» **TASK STATEMENT**: Using the listing below, report each line holding the string "looks".
::::::::::
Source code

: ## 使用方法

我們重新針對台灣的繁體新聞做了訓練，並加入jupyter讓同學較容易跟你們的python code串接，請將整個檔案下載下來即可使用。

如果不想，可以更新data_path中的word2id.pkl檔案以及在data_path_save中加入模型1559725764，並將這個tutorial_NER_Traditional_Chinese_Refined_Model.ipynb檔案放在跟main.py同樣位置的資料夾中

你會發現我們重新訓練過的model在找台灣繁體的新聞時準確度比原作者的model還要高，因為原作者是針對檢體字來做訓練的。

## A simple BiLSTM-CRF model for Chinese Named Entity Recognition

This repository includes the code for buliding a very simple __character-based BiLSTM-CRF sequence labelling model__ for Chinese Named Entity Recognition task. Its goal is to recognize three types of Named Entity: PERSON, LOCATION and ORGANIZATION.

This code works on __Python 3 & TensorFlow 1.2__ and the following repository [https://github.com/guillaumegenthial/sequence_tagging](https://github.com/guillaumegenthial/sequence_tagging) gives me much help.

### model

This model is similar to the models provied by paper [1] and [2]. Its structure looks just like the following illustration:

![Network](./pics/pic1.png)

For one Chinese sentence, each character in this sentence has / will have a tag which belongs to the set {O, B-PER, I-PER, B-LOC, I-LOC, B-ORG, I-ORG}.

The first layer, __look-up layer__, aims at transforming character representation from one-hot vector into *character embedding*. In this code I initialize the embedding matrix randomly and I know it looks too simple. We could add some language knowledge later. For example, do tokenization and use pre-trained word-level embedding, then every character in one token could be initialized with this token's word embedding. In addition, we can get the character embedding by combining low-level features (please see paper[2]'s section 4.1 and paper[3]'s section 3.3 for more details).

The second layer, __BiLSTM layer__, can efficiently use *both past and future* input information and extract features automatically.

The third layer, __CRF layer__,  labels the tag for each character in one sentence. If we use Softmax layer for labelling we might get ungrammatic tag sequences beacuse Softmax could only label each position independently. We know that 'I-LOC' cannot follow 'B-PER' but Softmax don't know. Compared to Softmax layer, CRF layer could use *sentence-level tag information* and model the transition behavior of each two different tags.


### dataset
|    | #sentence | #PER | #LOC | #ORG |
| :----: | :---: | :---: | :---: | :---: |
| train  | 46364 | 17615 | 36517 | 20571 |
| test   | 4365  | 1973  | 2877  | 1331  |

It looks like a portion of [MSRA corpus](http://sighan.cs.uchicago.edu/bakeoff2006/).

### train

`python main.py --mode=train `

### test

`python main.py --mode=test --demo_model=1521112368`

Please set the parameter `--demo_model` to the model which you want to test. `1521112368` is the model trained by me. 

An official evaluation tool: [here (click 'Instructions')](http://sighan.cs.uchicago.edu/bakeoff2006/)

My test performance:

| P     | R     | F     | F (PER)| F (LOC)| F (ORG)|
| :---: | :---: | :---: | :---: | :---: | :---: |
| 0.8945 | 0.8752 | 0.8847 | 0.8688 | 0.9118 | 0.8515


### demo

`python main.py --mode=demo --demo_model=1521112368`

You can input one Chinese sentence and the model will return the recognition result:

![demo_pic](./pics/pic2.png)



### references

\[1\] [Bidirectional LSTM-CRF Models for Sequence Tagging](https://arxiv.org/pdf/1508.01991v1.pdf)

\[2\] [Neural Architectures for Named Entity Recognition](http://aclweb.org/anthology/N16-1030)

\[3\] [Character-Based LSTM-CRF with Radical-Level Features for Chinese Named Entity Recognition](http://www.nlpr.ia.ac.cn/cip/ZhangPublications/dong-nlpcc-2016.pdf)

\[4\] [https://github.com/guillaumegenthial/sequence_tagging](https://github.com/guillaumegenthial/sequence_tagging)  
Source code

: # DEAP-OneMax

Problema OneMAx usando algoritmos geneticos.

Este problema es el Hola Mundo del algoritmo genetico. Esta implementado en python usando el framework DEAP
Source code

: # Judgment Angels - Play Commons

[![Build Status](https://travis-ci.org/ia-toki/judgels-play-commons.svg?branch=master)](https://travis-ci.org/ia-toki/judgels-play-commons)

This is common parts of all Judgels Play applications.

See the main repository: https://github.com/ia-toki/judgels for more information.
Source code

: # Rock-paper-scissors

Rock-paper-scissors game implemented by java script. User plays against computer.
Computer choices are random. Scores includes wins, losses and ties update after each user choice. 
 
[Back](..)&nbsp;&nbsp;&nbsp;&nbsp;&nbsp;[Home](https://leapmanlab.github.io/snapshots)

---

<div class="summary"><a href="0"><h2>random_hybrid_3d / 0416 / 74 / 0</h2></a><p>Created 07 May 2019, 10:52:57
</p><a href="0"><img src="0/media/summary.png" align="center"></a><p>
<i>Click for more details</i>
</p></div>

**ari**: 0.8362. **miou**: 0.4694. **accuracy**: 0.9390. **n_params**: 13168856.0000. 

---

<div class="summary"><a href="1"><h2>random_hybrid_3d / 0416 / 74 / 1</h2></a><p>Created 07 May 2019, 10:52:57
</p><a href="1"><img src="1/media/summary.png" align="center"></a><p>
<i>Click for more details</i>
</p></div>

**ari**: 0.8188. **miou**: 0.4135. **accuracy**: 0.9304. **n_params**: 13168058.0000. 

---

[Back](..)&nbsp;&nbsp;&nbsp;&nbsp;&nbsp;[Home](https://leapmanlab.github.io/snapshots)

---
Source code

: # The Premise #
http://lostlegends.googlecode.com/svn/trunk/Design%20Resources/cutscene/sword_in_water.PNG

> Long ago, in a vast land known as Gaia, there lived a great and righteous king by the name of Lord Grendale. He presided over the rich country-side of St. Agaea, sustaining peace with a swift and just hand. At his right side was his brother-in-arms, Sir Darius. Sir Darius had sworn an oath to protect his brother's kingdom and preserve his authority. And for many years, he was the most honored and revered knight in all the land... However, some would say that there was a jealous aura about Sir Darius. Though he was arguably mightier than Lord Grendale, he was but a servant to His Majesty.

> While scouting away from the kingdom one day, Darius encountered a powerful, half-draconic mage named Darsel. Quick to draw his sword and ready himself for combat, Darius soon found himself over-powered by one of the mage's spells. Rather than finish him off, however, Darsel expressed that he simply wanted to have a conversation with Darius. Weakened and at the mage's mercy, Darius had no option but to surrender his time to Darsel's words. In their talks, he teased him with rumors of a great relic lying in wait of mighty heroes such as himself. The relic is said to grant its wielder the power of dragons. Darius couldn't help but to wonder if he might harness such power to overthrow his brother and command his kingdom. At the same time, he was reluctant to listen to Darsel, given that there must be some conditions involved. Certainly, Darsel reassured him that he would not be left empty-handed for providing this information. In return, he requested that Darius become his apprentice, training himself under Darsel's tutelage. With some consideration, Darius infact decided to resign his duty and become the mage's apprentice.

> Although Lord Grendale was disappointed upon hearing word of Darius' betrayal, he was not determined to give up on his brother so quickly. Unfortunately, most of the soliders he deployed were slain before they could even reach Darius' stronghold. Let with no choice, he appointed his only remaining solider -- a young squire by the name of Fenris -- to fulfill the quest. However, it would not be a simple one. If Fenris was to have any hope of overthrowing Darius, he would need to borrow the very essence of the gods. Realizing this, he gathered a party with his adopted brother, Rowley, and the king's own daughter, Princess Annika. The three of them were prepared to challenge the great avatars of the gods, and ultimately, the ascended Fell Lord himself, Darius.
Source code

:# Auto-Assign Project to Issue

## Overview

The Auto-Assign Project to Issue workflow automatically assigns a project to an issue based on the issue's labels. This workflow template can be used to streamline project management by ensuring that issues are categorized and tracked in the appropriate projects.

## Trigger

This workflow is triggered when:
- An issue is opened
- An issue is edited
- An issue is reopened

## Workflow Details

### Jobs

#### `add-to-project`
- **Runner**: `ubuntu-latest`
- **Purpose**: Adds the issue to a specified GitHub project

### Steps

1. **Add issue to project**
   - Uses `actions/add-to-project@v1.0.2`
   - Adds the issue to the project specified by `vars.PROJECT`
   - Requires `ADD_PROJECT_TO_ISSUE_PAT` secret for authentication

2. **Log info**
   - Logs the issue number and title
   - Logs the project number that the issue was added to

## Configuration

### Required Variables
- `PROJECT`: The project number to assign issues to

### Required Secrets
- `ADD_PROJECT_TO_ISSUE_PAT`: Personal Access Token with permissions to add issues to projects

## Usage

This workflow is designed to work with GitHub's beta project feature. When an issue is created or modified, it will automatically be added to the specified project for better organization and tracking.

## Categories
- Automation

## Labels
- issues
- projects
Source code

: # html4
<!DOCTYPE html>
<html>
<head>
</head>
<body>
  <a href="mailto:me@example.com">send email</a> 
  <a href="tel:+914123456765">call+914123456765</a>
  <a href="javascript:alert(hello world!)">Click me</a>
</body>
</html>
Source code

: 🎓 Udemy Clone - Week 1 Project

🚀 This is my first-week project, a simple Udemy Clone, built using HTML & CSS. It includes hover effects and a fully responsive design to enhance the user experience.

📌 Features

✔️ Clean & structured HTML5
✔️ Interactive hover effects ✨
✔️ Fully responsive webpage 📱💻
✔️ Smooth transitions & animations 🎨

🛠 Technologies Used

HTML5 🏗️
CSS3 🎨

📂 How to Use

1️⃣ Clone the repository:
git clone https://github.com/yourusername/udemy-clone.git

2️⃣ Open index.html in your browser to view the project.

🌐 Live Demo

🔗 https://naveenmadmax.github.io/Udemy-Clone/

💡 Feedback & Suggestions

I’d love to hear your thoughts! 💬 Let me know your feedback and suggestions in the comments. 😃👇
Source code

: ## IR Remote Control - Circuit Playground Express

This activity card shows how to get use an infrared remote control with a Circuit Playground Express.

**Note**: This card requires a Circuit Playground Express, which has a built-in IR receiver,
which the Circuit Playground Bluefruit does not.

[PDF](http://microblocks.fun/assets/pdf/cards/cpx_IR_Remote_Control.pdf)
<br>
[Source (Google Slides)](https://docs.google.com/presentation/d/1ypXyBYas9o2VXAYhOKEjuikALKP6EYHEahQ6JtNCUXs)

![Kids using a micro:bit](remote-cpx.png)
::::::::::
» **RESPONSE TO THIS TASK**:
This model is similar to the models provied by paper [1] and [2]. Its structure looks just like the following illustration:
The first layer, __look-up layer__, aims at transforming character representation from one-hot vector into *character embedding*. In this code I initialize the embedding matrix randomly and I know it looks too simple. We could add some language knowledge later. For example, do tokenization and use pre-trained word-level embedding, then every character in one token could be initialized with this token's word embedding. In addition, we can get the character embedding by combining low-level features (please see paper[2]'s section 4.1 and paper[3]'s section 3.3 for more details).
It looks like a portion of [MSRA corpus](http://sighan.cs.uchicago.edu/bakeoff2006/).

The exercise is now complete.